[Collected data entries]

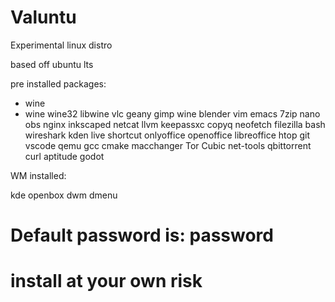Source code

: # Valuntu
Experimental linux distro

based off ubuntu lts

pre installed packages:

* wine
* wine
wine32
libwine
vlc
geany
gimp
wine
blender
vim
emacs
7zip
nano
obs
nginx
inkscaped
netcat
llvm
keepassxc
copyq
neofetch
filezilla
bash
wireshark
kden live
shortcut
onlyoffice
openoffice
libreoffice
htop
git
vscode
qemu
gcc
cmake
macchanger
Tor
Cubic
net-tools
qbittorrent
curl
aptitude
godot

WM installed:

kde
openbox
dwm dmenu

# Default password is: password

# install at your own risk
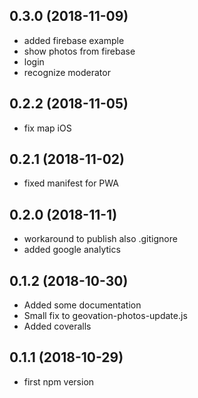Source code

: ## 0.3.0 (2018-11-09)
- added firebase example
- show photos from firebase
- login
- recognize moderator

## 0.2.2 (2018-11-05)
- fix map iOS

## 0.2.1 (2018-11-02)
- fixed manifest for PWA

## 0.2.0 (2018-11-1)
- workaround to publish also .gitignore
- added google analytics

## 0.1.2 (2018-10-30)
- Added some documentation
- Small fix to geovation-photos-update.js
- Added coveralls

## 0.1.1 (2018-10-29)
- first npm version
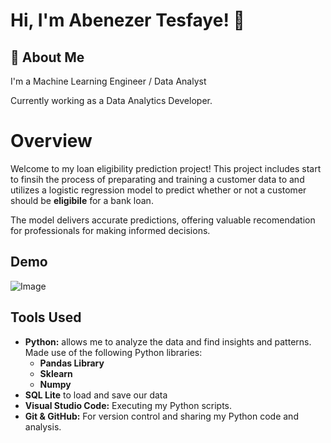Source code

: # Hi, I'm Abenezer Tesfaye! 👋

## 🚀 About Me
I'm a Machine Learning Engineer / Data Analyst

Currently working as a Data Analytics Developer.

# Overview

Welcome to my loan eligibility prediction project! This project includes start to finsih the process of preparating and training a customer data to and utilizes a logistic regression model to predict whether or not a customer should be **eligibile** for a bank loan. 

The model delivers accurate predictions, offering valuable recomendation for professionals for making informed decisions.


## Demo

![Image](https://github.com/user-attachments/assets/84c85e96-42d4-45a4-856e-615abd8d6c6e)


## Tools Used

- **Python:** allows me to analyze the data and find insights and patterns. Made use of the following Python libraries:
    - **Pandas Library** 
    - **Sklearn** 
    - **Numpy**  
- **SQL Lite** to load and save our data   
- **Visual Studio Code:** Executing my Python scripts.
- **Git & GitHub:** For version control and sharing my Python code and analysis.


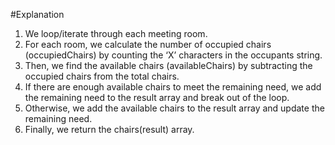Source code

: #Explanation

1. We loop/iterate through each meeting room.
2. For each room, we calculate the number of occupied chairs (occupiedChairs) by counting the ‘X’ characters in the occupants string.
3. Then, we find the available chairs (availableChairs) by subtracting the occupied chairs from the total chairs.
4. If there are enough available chairs to meet the remaining need, we add the remaining need to the result array and break out of the loop.
5. Otherwise, we add the available chairs to the result array and update the remaining need.
6. Finally, we return the chairs(result) array.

_WORK REQUIRED:_ Could you retype all the entries above exactly, without the pictures?

_PROBLEM SOLUTION:_
Source code

: # Valuntu
Experimental linux distro

based off ubuntu lts

pre installed packages:

* wine
* wine
wine32
libwine
vlc
geany
gimp
wine
blender
vim
emacs
7zip
nano
obs
nginx
inkscaped
netcat
llvm
keepassxc
copyq
neofetch
filezilla
bash
wireshark
kden live
shortcut
onlyoffice
openoffice
libreoffice
htop
git
vscode
qemu
gcc
cmake
macchanger
Tor
Cubic
net-tools
qbittorrent
curl
aptitude
godot

WM installed:

kde
openbox
dwm dmenu

# Default password is: password

# install at your own risk
Source code

: ## 0.3.0 (2018-11-09)
- added firebase example
- show photos from firebase
- login
- recognize moderator

## 0.2.2 (2018-11-05)
- fix map iOS

## 0.2.1 (2018-11-02)
- fixed manifest for PWA

## 0.2.0 (2018-11-1)
- workaround to publish also .gitignore
- added google analytics

## 0.1.2 (2018-10-30)
- Added some documentation
- Small fix to geovation-photos-update.js
- Added coveralls

## 0.1.1 (2018-10-29)
- first npm version
Source code

: # Hi, I'm Abenezer Tesfaye! 👋

## 🚀 About Me
I'm a Machine Learning Engineer / Data Analyst

Currently working as a Data Analytics Developer.

# Overview

Welcome to my loan eligibility prediction project! This project includes start to finsih the process of preparating and training a customer data to and utilizes a logistic regression model to predict whether or not a customer should be **eligibile** for a bank loan. 

The model delivers accurate predictions, offering valuable recomendation for professionals for making informed decisions.


## Demo

![Image](https://github.com/user-attachments/assets/84c85e96-42d4-45a4-856e-615abd8d6c6e)


## Tools Used

- **Python:** allows me to analyze the data and find insights and patterns. Made use of the following Python libraries:
    - **Pandas Library** 
    - **Sklearn** 
    - **Numpy**  
- **SQL Lite** to load and save our data   
- **Visual Studio Code:** Executing my Python scripts.
- **Git & GitHub:** For version control and sharing my Python code and analysis.


Source code

: #Explanation

1. We loop/iterate through each meeting room.
2. For each room, we calculate the number of occupied chairs (occupiedChairs) by counting the ‘X’ characters in the occupants string.
3. Then, we find the available chairs (availableChairs) by subtracting the occupied chairs from the total chairs.
4. If there are enough available chairs to meet the remaining need, we add the remaining need to the result array and break out of the loop.
5. Otherwise, we add the available chairs to the result array and update the remaining need.
6. Finally, we return the chairs(result) array.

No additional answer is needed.